No relief in sight for drought-stricken areas of the country.
Above average temperatures are expected for June, July and August.
Southwestern states are projected to see the most dramatic departures from typical temperatures.
The forecast for sticky summer weather comes on the heels of record-breaking weather.
More than half of the United States may be in for a hot summer, a continuation of a year-long trend of high temperatures across much of the country, according to scientists with federal agencies that monitor large-scale climate conditions and severe weather.
During a teleconference today (May 17), scientists with the National Oceanic and Atmospheric Administration unveiled a map that showed projections for above-average temperatures for June, July and August for the lower two-thirds of the country, from California to the Eastern Seaboard and stretching as far north as Wyoming and central Illinois.
Southwestern states are projected to experience the most dramatic departures from typical summer temperatures.
The forecast for sticky summer weather follows on the heels of record-breaking weather conditions across much of the country for the first part of 2012, according to the data presented at the teleconference.
Across the globe, April 2012 was the fifth warmest April on record.
It was the third-warmest April on record in the United States, with almost all of the country experiencing warmer than average temperatures, said Jake Crouch, a climatologist with the National Climatic Data Center.
"April followed on the heels of an extremely warm March," Crouch said. That month was the warmest March on record for the United States; every state in the nation experienced a record high temperature.
The spate of warm weather and an unseasonably mild winter have made the last 12 months — from May 2011 through April 2012 — the warmest consecutive 12 months on record for the contiguous United States since 1895, when record-keeping began. Overall, temperatures were 2.8 degrees Fahrenheit (1.5 degrees Celsius) warmer than the 20th-century average.
A strong and persistent La Niña — a cyclical cooling of Pacific Ocean waters — has now exited the stage, but scientists said that there's little relief in sight for the southwest, which has been in the grip of the warm weather and drought conditions La Niña typically brings to the region.

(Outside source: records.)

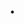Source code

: # <NUMBER>. <TITLE>

- Difficulty: <DIFFICULTY>
- Topics: <TOPICS>
- Link: <LINK>

## Description

Problem description goes here.

## Solution

solution description here.
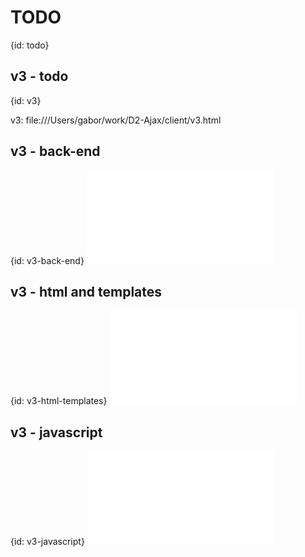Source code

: # TODO
{id: todo}

## v3 - todo
{id: v3}


v3: file:///Users/gabor/work/D2-Ajax/client/v3.html




## v3 - back-end
{id: v3-back-end}
![](snippets/20/lib/D2/Ajax.pm)


## v3 - html and templates
{id: v3-html-templates}
![](snippets/20/client/v3.html)


## v3 - javascript
{id: v3-javascript}
![](snippets/20/client/v3.js)



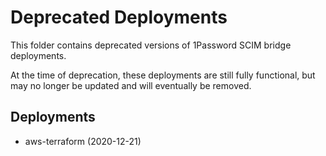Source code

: # Deprecated Deployments

This folder contains deprecated versions of 1Password SCIM bridge deployments. 

At the time of deprecation, these deployments are still fully functional, but may no longer be updated and will eventually be removed.

## Deployments
 - aws-terraform (2020-12-21)
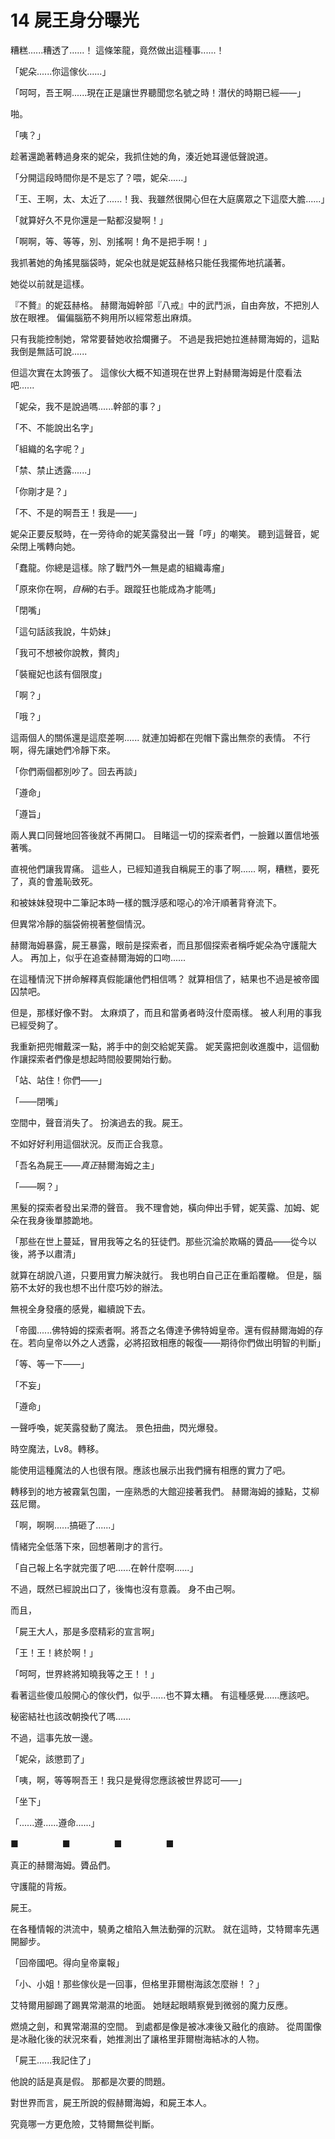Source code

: # 14 屍王身分曝光

糟糕......糟透了......！
這條笨龍，竟然做出這種事......！

「妮朵......你這傢伙......」

「呵呵，吾王啊......現在正是讓世界聽聞您名號之時！潛伏的時期已經——」

啪。

「咦？」

趁著還跪著轉過身來的妮朵，我抓住她的角，湊近她耳邊低聲說道。

「分開這段時間你是不是忘了？喂，妮朵......」

「王、王啊，太、太近了......！我、我雖然很開心但在大庭廣眾之下這麼大膽......」

「就算好久不見你還是一點都沒變啊！」

「啊啊，等、等等，別、別搖啊！角不是把手啊！」

我抓著她的角搖晃腦袋時，妮朵也就是妮茲赫格只能任我擺佈地抗議著。

她從以前就是這樣。

『不贅』的妮茲赫格。
赫爾海姆幹部『八戒』中的武鬥派，自由奔放，不把別人放在眼裡。
偏偏腦筋不夠用所以經常惹出麻煩。

只有我能控制她，常常要替她收拾爛攤子。
不過是我把她拉進赫爾海姆的，這點我倒是無話可說......

但這次實在太誇張了。
這傢伙大概不知道現在世界上對赫爾海姆是什麼看法吧......

「妮朵，我不是說過嗎......幹部的事？」

「不、不能說出名字」

「組織的名字呢？」

「禁、禁止透露......」

「你剛才是？」

「不、不是的啊吾王！我是——」

妮朵正要反駁時，在一旁待命的妮芙露發出一聲「哼」的嘲笑。
聽到這聲音，妮朵閉上嘴轉向她。

「蠢龍。你總是這樣。除了戰鬥外一無是處的組織毒瘤」

「原來你在啊，*自稱*的右手。跟蹤狂也能成為才能嗎」

「閉嘴」

「這句話該我說，牛奶妹」

「我可不想被你說教，贅肉」

「裝寵妃也該有個限度」

「啊？」

「哦？」

這兩個人的關係還是這麼差啊......
就連加姆都在兜帽下露出無奈的表情。
不行啊，得先讓她們冷靜下來。

「你們兩個都別吵了。回去再談」

「遵命」

「遵旨」

兩人異口同聲地回答後就不再開口。
目睹這一切的探索者們，一臉難以置信地張著嘴。

直視他們讓我胃痛。
這些人，已經知道我自稱屍王的事了啊......
啊，糟糕，要死了，真的會羞恥致死。

和被妹妹發現中二筆記本時一樣的飄浮感和噁心的冷汗順著背脊流下。

但異常冷靜的腦袋俯視著整個情況。

赫爾海姆暴露，屍王暴露，眼前是探索者，而且那個探索者稱呼妮朵為守護龍大人。
再加上，似乎在追查赫爾海姆的口吻......

在這種情況下拼命解釋真假能讓他們相信嗎？
就算相信了，結果也不過是被帝國囚禁吧。

但是，那樣好像不對。
太麻煩了，而且和當勇者時沒什麼兩樣。
被人利用的事我已經受夠了。

我重新把兜帽戴深一點，將手中的劍交給妮芙露。
妮芙露把劍收進腹中，這個動作讓探索者們像是想起時間般要開始行動。

「站、站住！你們——」

「——閉嘴」

空間中，聲音消失了。
扮演過去的我。屍王。

不如好好利用這個狀況。反而正合我意。

「吾名為屍王——*真正*赫爾海姆之主」

「——啊？」

黑髮的探索者發出呆滯的聲音。
我不理會她，橫向伸出手臂，妮芙露、加姆、妮朵在我身後單膝跪地。

「那些在世上蔓延，冒用我等之名的狂徒們。那些沉淪於欺瞞的贗品——從今以後，將予以肅清」

就算在胡說八道，只要用實力解決就行。
我也明白自己正在重蹈覆轍。
但是，腦筋不太好的我也想不出什麼巧妙的辦法。

無視全身發癢的感覺，繼續說下去。

「帝國......佛特姆的探索者啊。將吾之名傳達予佛特姆皇帝。還有假赫爾海姆的存在。若向皇帝以外之人透露，必將招致相應的報復——期待你們做出明智的判斷」

「等、等一下——」

「不妄」

「遵命」

一聲呼喚，妮芙露發動了魔法。
景色扭曲，閃光爆發。

時空魔法，Lv8。轉移。

能使用這種魔法的人也很有限。應該也展示出我們擁有相應的實力了吧。

轉移到的地方被霧氣包圍，一座熟悉的大館迎接著我們。
赫爾海姆的據點，艾柳茲尼爾。

「啊，啊啊......搞砸了......」

情緒完全低落下來，回想著剛才的言行。

「自己報上名字就完蛋了吧......在幹什麼啊......」

不過，既然已經說出口了，後悔也沒有意義。
身不由己啊。

而且，

「屍王大人，那是多麼精彩的宣言啊」

「王！王！終於啊！」

「呵呵，世界終將知曉我等之王！！」

看著這些傻瓜般開心的傢伙們，似乎......也不算太糟。
有這種感覺......應該吧。

秘密結社也該改朝換代了嗎......

不過，這事先放一邊。

「妮朵，該懲罰了」

「咦，啊，等等啊吾王！我只是覺得您應該被世界認可——」

「坐下」

「......遵......遵命......」

■　　　　　■　　　　　■　　　　　■

真正的赫爾海姆。贗品們。

守護龍的背叛。

屍王。

在各種情報的洪流中，驍勇之槍陷入無法動彈的沉默。
就在這時，艾特爾率先邁開腳步。

「回帝國吧。得向皇帝稟報」

「小、小姐！那些傢伙是一回事，但格里菲爾樹海該怎麼辦！？」

艾特爾用腳踢了踢異常潮濕的地面。
她瞇起眼睛察覺到微弱的魔力反應。

燃燒之劍，和異常潮濕的空間。
到處都是像是被冰凍後又融化的痕跡。
從周圍像是冰融化後的狀況來看，她推測出了讓格里菲爾樹海結冰的人物。

「屍王......我記住了」

他說的話是真是假。
那都是次要的問題。

對世界而言，屍王所說的假赫爾海姆，和屍王本人。

究竟哪一方更危險，艾特爾無從判斷。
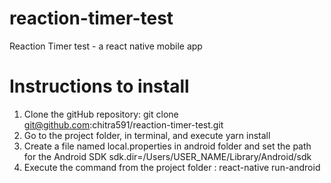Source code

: # reaction-timer-test
Reaction Timer test - a react native mobile app

# Instructions to install

1. Clone the gitHub repository: git clone git@github.com:chitra591/reaction-timer-test.git
2. Go to the project folder, in terminal, and execute yarn install
3. Create a file named local.properties in android folder and set the path for the Android SDK  sdk.dir=/Users/USER_NAME/Library/Android/sdk
4. Execute the command from the project folder : react-native run-android
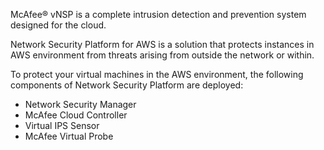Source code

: McAfee® vNSP is a complete intrusion detection and prevention system designed for the cloud.

Network Security Platform for AWS is a solution that protects instances in AWS environment from
threats arising from outside the network or within.

To protect your virtual machines in the AWS environment, the following components of Network
Security Platform are deployed:

- Network Security Manager
- McAfee Cloud Controller
- Virtual IPS Sensor
- McAfee Virtual Probe
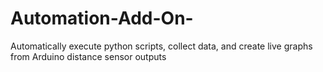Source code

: # Automation-Add-On-
Automatically execute python scripts, collect data, and create live graphs from Arduino distance sensor outputs 
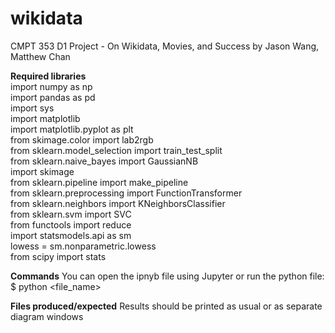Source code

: # wikidata
CMPT 353 D1 Project - On Wikidata, Movies, and Success
by Jason Wang, Matthew Chan

<b>Required libraries</b>
<br>import numpy as np<br>
import pandas as pd<br>
import sys<br>
import matplotlib<br>
import matplotlib.pyplot as plt<br>
from skimage.color import lab2rgb<br>
from sklearn.model_selection import train_test_split<br>
from sklearn.naive_bayes import GaussianNB<br>
import skimage<br>
from sklearn.pipeline import make_pipeline<br>
from sklearn.preprocessing import FunctionTransformer<br>
from sklearn.neighbors import KNeighborsClassifier<br>
from sklearn.svm import SVC<br>
from functools import reduce<br>
import statsmodels.api as sm<br>
lowess = sm.nonparametric.lowess<br>
from scipy import stats<br>

<b>Commands</b>
You can open the ipnyb file using Jupyter or run the python file:
$ python <file_name>

<b>Files produced/expected</b>
Results should be printed as usual or as separate diagram windows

"Given the prospect of hotter, drier conditions across the west, and wildfire activity in the southwest, we may see a pretty significant wildfire season developing across the southwestern United States," said Greg Carbin, the warning coordination meteorologist at the Storm Prediction Center.
Lighting strikes and wind are two of the biggest factors that can contribute to wildfires, Carbin added.
Wildfires have been burning in Arizona since early May; the state experienced devastating wildfires in the summer of 2011.
"When you're having wildfires this early, it isn't a good sign," Carbin said.